My advice as a regular visitor: estimate the number of days you want to go to the park and by a standard ticket for those days. After the first three days the price per day added is $20 or less per day.
The $199 four day deal is a good one asking as you use ale the days.


----------



## vacationhopeful (Sep 20, 2014)

Rsauer3473 said:


> ....The $199 four day deal is a good one asking as you use ale the days.



Only DVC members can buy those tickets and each DVC member is limited to 8 tickets. The DVC member has to pickup the tickets at Member Services.

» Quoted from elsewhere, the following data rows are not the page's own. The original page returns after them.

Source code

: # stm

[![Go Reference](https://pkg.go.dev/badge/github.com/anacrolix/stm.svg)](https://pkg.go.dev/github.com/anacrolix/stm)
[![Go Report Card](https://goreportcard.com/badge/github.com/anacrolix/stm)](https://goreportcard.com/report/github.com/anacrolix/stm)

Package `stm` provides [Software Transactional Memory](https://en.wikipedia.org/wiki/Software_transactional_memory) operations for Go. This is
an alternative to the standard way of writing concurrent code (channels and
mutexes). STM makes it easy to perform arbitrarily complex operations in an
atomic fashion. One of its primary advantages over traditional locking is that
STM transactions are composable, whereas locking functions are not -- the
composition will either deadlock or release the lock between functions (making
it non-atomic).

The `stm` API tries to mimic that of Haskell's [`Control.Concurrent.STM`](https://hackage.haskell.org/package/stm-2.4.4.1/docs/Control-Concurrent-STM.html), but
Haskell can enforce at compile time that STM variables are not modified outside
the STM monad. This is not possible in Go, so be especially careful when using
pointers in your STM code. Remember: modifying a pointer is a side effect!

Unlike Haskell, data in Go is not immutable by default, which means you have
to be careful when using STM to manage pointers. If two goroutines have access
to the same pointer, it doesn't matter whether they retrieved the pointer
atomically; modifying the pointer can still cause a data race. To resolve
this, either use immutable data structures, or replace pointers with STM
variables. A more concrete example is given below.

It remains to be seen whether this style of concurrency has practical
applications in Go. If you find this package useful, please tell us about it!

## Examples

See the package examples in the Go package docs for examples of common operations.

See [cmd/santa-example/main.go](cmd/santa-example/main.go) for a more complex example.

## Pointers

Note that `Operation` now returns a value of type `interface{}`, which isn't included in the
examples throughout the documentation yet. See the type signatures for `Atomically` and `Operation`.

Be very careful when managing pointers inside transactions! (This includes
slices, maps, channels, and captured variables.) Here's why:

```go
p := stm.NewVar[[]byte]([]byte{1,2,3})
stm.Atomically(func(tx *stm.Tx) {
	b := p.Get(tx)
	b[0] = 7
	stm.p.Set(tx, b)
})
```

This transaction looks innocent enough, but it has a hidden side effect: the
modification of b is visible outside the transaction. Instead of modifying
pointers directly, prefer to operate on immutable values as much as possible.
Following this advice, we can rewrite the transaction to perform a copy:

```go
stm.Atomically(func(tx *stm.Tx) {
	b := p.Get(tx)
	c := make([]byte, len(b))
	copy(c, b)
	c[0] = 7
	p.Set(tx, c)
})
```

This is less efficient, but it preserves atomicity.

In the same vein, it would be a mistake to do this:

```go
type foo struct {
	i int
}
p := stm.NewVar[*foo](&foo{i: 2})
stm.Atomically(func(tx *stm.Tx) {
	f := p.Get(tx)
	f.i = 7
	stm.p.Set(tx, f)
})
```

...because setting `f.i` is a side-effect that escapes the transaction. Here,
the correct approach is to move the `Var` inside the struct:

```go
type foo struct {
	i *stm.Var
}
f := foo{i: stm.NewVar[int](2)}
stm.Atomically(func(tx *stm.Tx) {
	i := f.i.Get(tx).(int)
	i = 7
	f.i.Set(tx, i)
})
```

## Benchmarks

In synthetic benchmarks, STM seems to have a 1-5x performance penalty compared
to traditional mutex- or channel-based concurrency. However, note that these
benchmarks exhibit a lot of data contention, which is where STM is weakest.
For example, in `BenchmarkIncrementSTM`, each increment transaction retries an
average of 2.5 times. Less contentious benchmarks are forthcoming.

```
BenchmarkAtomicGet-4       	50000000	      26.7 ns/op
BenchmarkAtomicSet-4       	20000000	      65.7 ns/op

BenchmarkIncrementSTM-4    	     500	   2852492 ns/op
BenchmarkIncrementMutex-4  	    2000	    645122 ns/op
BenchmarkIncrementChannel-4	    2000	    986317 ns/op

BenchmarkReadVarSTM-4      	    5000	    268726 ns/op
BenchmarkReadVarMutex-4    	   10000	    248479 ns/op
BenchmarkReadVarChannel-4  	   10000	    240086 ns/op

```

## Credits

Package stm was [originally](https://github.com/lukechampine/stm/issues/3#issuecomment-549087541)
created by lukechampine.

And they allow only 1 park visit (MK, AK, HS, Epcot) ...i.e.  MK on Monday, AK on Wed, HS on Thu and Epcot on Sat ... can go in & out of your park of the day... but it is NOT a PARK HOPPER. All the ticket becomes worthless 14 days AFTER its first use.

However, you can upgrade it to an AP --- if done BEFORE the 4th usage or before the 14 days of start of usage IF there is STILL at least ONE DAY UNUSED.


----------



## letsgosteelers (Sep 22, 2014)

For us, I don't see the value in the 1 park 1 day ticket.

Part of the benefit of using the disney transportation system is to be able to go to different parks during the day and others at night to enjoy the different attractions, dining , shows, etc.

also, generally any ticket is non-transferable.  you may have been able to do that in the past but not these days.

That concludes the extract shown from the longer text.